In May, 1973, the International Union of the United Automobile Workers of America and several other unions sued the Foundation and the Committee in the United States District Court for the District of Columbia. Plaintiffs alleged that defendants had violated the LMRDA’s prohibitions against employer involvement in actions by a union member against his union or an officer of the union. Section 101(a)(4) of the LMRDA, codified at 29 U.S.C. § 411(a)(4) (1982), provides:

No labor organization shall limit the right of any member thereof to institute an action in any court, or in a proceeding before any administrative agency, irrespective of whether or not the labor organization or its officers are named as defendants or respondents in such action or proceeding____ No interested employer or employer association shall directly or indirectly finance, encourage, or participate in, except as a party, any such action, proceeding, appearance, or petition.

Federal safeguarding of union members’ right to “organize, choose their own representatives, bargain collectively, and otherwise engage in concerted activities for their mutual aid or protection,” 29 U.S.C. § 401(a) (1982), is central to Section 101 of the Act. Part of this protection of workers includes the prohibition against an interested employer’s financing, encouraging or participating in, except as a party, any judicial or administrative proceeding between a union member and a labor organization or its officers. The plaintiff unions in this case sought a permanent injunction restraining the Foundation from continuing its lawsuits and restraining the Committee from assisting the Foundation. In a separate cause of action, the unions also sought a declaratory judgment that the Foundation was violating Section 203(b)(1) of the LMRDA, 29 U.S.C. § 433(b)(1). This statute requires all persons to report to the Secretary of Labor on any agreements made with employers concerning efforts to influence employees’ exercise of their collective bargaining rights.
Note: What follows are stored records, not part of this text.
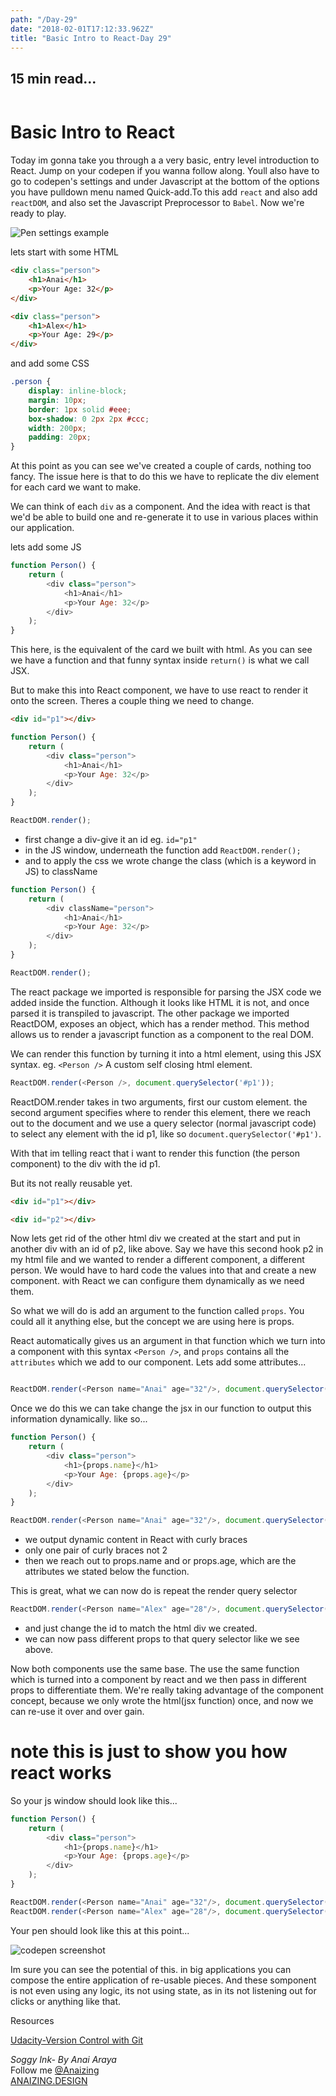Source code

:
 ```yaml
---
path: "/Day-29"
date: "2018-02-01T17:12:33.962Z"
title: "Basic Intro to React-Day 29"
---
```


## 15 min read...

![]()

# Basic Intro to React

Today im gonna take you through a a very basic, entry level introduction to React. Jump on your codepen if you wanna follow along. Youll also have to go to codepen's settings and under Javascript at the bottom of the options you have pulldown menu named Quick-add.To this add  `react` and also add `reactDOM`, and also set the Javascript Preprocessor to `Babel`. Now we're ready to play.

![Pen settings example](https://scontent-syd2-1.xx.fbcdn.net/v/t1.0-9/28378783_10159965921895117_1859583864089104581_n.jpg?oh=4a7f9840f7a92196a20e9c0c799ce9d6&oe=5B15D020)

lets start with some HTML 

```html
<div class="person">
    <h1>Anai</h1>
    <p>Your Age: 32</p>
</div>

<div class="person">
    <h1>Alex</h1>
    <p>Your Age: 29</p>
</div>
```

and add some CSS

```css
.person {
    display: inline-block;
    margin: 10px;
    border: 1px solid #eee;
    box-shadow: 0 2px 2px #ccc;
    width: 200px;
    padding: 20px;
}
```

At this point as you can see we've created a couple of cards, nothing too fancy. The issue here is that to do this we have to replicate the div element for each card we want to make.

We can think of each `div` as a component. And the idea with react is that we'd be able to build one and re-generate it to use in various places within our application.

lets add some JS

```js
function Person() {
    return (
        <div class="person">
            <h1>Anai</h1>
            <p>Your Age: 32</p>
        </div>
    );
}

```
This here, is the equivalent of the card we built with html. As you can see we have a function and that funny syntax inside `return()` is what we call JSX. 

But to make this into React component, we have to use react to render it onto the screen. Theres a couple thing we need to change. 

```html
<div id="p1"></div>
```

```js
function Person() {
    return (
        <div class="person">
            <h1>Anai</h1>
            <p>Your Age: 32</p>
        </div>
    );
}

ReactDOM.render();
```

* first change a div-give it an id eg. `id="p1"`
* in the JS window, underneath the function add `ReactDOM.render();`
* and to apply the css we wrote change the class (which is a keyword in JS) to className

```js
function Person() {
    return (
        <div className="person">
            <h1>Anai</h1>
            <p>Your Age: 32</p>
        </div>
    );
}

ReactDOM.render();
```

The react package we imported is responsible for parsing the JSX code we added inside the function. Although it looks like HTML it is not, and once parsed it is transpiled to javascript. The other package we imported ReactDOM, exposes an object, which has a render method. This method allows us to render a javascript function as a component to the real DOM.

We can render this function by turning it into a html element, using this JSX syntax. eg. `<Person />` A custom self closing html element.

```js
ReactDOM.render(<Person />, document.querySelector('#p1'));
```

ReactDOM.render takes in two arguments, first our custom element. the second argument specifies where to render this element, there we reach out to the document and we use a query selector (normal javascript code) to select any element with the id p1, like so `document.querySelector('#p1')`.

With that im telling react that i want to render this function (the person component) to the div with the id p1.

But its not really reusable yet.


```html
<div id="p1"></div>

<div id="p2"></div>

```
Now lets get rid of the other html div we created at the start and put in another div with an id of p2, like above.
Say we have this second hook p2 in my html file and we wanted to render a different component, a different person. We would have to hard code the values into that and create a new component. with React we can configure them dynamically as we need them.

So what we will do is add an argument to the function called `props`. You could all it anything else, but the concept we are using here is props.

React automatically gives us an argument in that function which we turn into a component with this syntax `<Person />`, and `props` contains all the `attributes` which we add to our component. Lets add some attributes...

```js

ReactDOM.render(<Person name="Anai" age="32"/>, document.querySelector('#p1'));
```

Once we do this we can take change the jsx in our function to output this information dynamically. like so...

```js
function Person() {
    return (
        <div class="person">
            <h1>{props.name}</h1>
            <p>Your Age: {props.age}</p>
        </div>
    );
}

ReactDOM.render(<Person name="Anai" age="32"/>, document.querySelector('#p1'));
```
* we output dynamic content in React with curly braces
* only one pair of curly braces not 2
* then we reach out to props.name and or props.age, which are the attributes we stated below the function.

This is great, what we can now do is repeat the render query selector
```js
ReactDOM.render(<Person name="Alex" age="28"/>, document.querySelector('#p2'));
```
* and just change the id to match the html div we created.
* we can now pass different props to that query selector like we see above.

Now both components use the same base. The use the same function which is turned into a component by react and we then pass in different props to differentiate them. We're really taking advantage of the component concept, because we only wrote the html(jsx function) once, and now we can re-use it over and over gain.

# note this is just to show you how react works

So your js window should look like this...
```js
function Person() {
    return (
        <div class="person">
            <h1>{props.name}</h1>
            <p>Your Age: {props.age}</p>
        </div>
    );
}

ReactDOM.render(<Person name="Anai" age="32"/>, document.querySelector('#p1'))
ReactDOM.render(<Person name="Alex" age="28"/>, document.querySelector('#p2'))
```
Your pen should look like this at this point...

![codepen screenshot](https://scontent-syd2-1.xx.fbcdn.net/v/t1.0-9/28279017_10159966672640117_8347520914967789252_n.jpg?oh=10ea62bbd388aa243c7b1767dcf9afad&oe=5B049661)

Im sure you can see the potential of this. in big applications you can compose the entire application of re-usable pieces. And these somponent is not even using any logic, its not using state, as in its not listening out for clicks or anything like that.

Resources

[Udacity-Version Control with Git ](https://classroom.udacity.com/courses/ud123)

_Soggy Ink- By Anai Araya_<br>
Follow me [@Anaizing](https://twitter.com/Anaizing) <br>
[ANAIZING.DESIGN](https://anaizing.design/)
B. Scope of Discovery and Assertions of Privilege

The district court denied defendants’ motion to dismiss for failure to state a cause of action. International Union, UAW v. National Right to Work Legal Defense and Education Foundation, 366 F.Supp. 46 (D.D.C.1974). During pretrial discovery, defendants refused to disclose either the names and addresses of all employers and businesses that had contributed to the Foundation in 1972, or a list of contributions by companies whose officers or employees were members of the Foundation’s Advisory Council. Defendants regarded this information as constitutionally privileged. The district court, however, granted plaintiff’s motion to compel discovery. The court’s order compelled disclosure by the Foundation of the identities of company donors whose officers or employees were members of the Advisory Council; the names of 37 companies that had donated more than $500 to defendants in 1971; and the names of 37 companies drawn at random from those contributing between $100 and $500 in 1972. Defendants sought a writ of mandamus from this Court to vacate the discovery order. We held, however, that mandamus to vacate the order compelling discovery did not lie. National Right to Work Legal Defense and Education Foundation v. Richey, 510 F.2d 1239 (D.C.Cir.) (per curiam), cert. denied, 422 U.S. 1008, 95 S.Ct. 2631, 45 L.Ed.2d 671 (1975).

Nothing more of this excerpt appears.